En Dilley, el visitante no puede tocar a los detenidos ni consolar a los niños si lloran ni regalarles una paleta. Abogado o voluntario que lo haga será expulsado. El lugar es gestionado por CoreCivic, empresa que donó 250 mil dólares para la campaña de Tump, y otro tanto para su toma de posesión. La compañía firmó un contrato por un millón de dólares con la Homeland Security. Podría ser peor. Muchos centros de detención no fueron construidos para albergar personas. En South West Key, Texas, uno que se acondicionó en un Wallmart vacío ha recibido un millón 300 mil dólares del gobierno durante ocho años. Entre más migrantes almacene Trump en la frontera, se necesitarán centros más grandes.
Y todo para que tampoco ahí estén seguros. En cuatro años, reportó The New York Times, se han recibido 4 mil 500 denuncias de abuso sexual a niños migrantes en los centros de detención, y un aumento mayor durante la política de separación familiar del gobierno.
No hay que buscarle mucho. Consulte el lector Campos de concentración en Wikipedia, y se encontrará con una descripción casi exacta, casi explícita, de las instalaciones estadunidenses para detener y escarmentar a los migrantes. Clint pisó los callos mediáticos de la Casa Blanca. El 21 de junio, en el noticiero de PBS, la abogada Warren Binford describió su visita a los niños detenidos. Lo tomaron las agencias y el centro fue desmantelado dos días después, la mayoría de los menores enviados a otra parte. Hasta el vicepresidente Mike Pence tuvo que fingirse indignado.

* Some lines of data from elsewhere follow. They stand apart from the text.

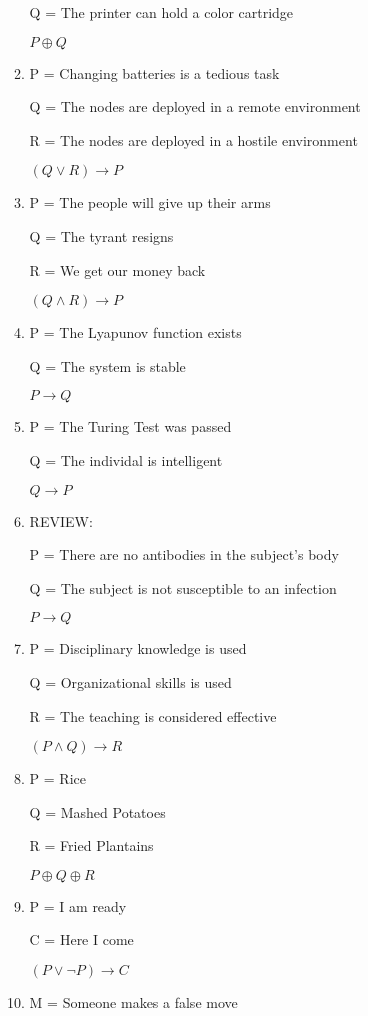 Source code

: \documentclass{article}
\begin{document}
\begin{enumerate}
\begin{enumerate}
        Q = The printer can hold a color cartridge

        $P \oplus Q$
        \item
        P = Changing batteries is a tedious task

        Q = The nodes are deployed in a remote environment

        R = The nodes are deployed in a hostile environment

        $(Q \lor R) \rightarrow P$
        \item
        P = The people will give up their arms

        Q = The tyrant resigns

        R = We get our money back

        $(Q \land R) \rightarrow P$
        \item
        P = The Lyapunov function exists

        Q = The system is stable

        $P \rightarrow Q$
        \item
        P = The Turing Test was passed

        Q = The individal is intelligent

        $Q \rightarrow P$
        \item
        REVIEW:

        P = There are no antibodies in the subject’s body

        Q = The subject is not susceptible to an infection

        $P \rightarrow Q$
        \item
        P = Disciplinary knowledge is used

        Q = Organizational skills is used

        R = The teaching is considered effective

        $(P \land Q) \rightarrow R$
        \item
        P = Rice

        Q = Mashed Potatoes

        R = Fried Plantains

        $P \oplus Q \oplus R$
        \item
        P = I am ready

        C = Here I come

        $(P \lor \neg P) \rightarrow C$
        \item
        M = Someone makes a false move


\end{enumerate}
\end{enumerate}
\end{document}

Este escenario no debe sernos indiferente. Ya asoma en Tapachula, mientras en el norte el pronóstico es reservado ante la creciente deportación de miles de migrantes, muchos de loscuales esperan en México la solución a su demanda de asilo o regularización migratoria en Estados Unidos. No retornarán a sus países y por un tiempo indeterminado residirán aquí. También llegan los expulsados, y se aglomeran los que no han cruzado o desistieron y quedaron atrapados en Tijuana o Juárez. Nos dirigimos a un mundo concentracionario de nuevo tipo. Y México está en el ojo de ese huracán. No podemos voltear a otro lado. Está sucediendo.